Start of SOURCE MATERIAL
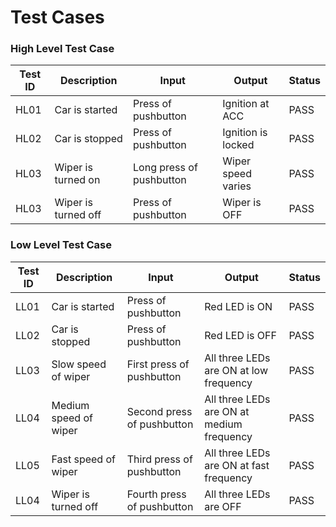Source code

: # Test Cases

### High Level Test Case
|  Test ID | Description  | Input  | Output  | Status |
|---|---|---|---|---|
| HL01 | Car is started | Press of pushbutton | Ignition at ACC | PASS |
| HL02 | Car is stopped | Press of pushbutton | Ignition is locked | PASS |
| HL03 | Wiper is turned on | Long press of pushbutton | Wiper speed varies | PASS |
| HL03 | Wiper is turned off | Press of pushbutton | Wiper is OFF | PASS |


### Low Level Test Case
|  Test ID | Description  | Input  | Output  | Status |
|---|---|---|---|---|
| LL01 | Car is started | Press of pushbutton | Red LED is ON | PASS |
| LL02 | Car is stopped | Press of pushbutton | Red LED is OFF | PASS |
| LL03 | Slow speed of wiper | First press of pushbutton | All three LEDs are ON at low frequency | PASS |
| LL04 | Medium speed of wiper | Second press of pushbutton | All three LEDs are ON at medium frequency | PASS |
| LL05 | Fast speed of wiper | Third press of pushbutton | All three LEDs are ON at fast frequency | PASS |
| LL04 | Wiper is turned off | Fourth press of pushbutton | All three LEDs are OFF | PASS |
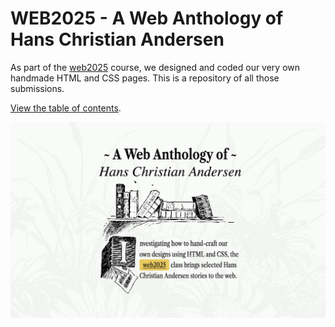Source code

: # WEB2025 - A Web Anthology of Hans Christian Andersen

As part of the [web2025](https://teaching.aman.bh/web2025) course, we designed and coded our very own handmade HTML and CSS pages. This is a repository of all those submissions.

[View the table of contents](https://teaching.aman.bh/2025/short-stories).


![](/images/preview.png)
End of SOURCE MATERIAL
Start of SOURCE MATERIAL
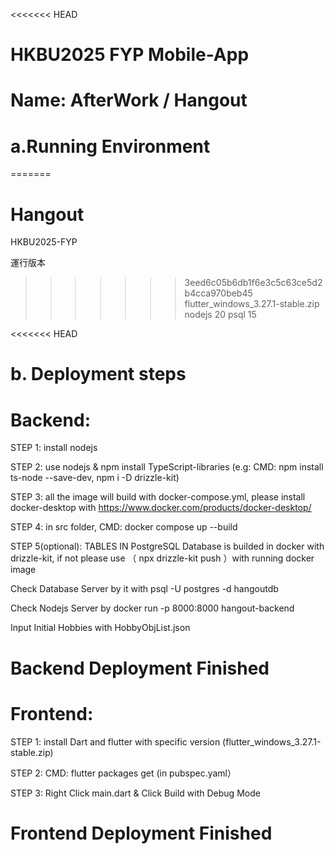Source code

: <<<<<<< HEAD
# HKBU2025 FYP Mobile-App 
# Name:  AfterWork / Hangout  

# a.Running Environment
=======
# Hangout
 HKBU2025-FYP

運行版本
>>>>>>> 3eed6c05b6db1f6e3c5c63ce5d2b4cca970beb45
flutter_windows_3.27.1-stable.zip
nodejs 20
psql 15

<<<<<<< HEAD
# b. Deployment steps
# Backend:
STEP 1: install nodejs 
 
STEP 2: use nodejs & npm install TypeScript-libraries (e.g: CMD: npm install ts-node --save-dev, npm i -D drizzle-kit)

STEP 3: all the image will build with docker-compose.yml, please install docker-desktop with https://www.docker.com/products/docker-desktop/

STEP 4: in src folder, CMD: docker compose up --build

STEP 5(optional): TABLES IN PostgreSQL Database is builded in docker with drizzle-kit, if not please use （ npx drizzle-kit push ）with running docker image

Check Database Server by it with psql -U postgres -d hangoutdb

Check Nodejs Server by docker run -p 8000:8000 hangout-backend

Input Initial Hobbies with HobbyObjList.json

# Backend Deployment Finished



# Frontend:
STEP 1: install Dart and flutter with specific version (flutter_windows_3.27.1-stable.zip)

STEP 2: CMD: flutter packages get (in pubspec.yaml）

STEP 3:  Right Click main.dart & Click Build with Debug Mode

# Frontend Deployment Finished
End of SOURCE MATERIAL
**PROBLEM TO SOLVE**
Within the data above, the lines from the one with "# Backend Deployment Finished" to the one with "# Frontend Deployment Finished" must be repeated exactly; no other line belongs in the answer.

**WRITTEN REPLY**
# Backend Deployment Finished



# Frontend:
STEP 1: install Dart and flutter with specific version (flutter_windows_3.27.1-stable.zip)

STEP 2: CMD: flutter packages get (in pubspec.yaml）

STEP 3:  Right Click main.dart & Click Build with Debug Mode

# Frontend Deployment Finished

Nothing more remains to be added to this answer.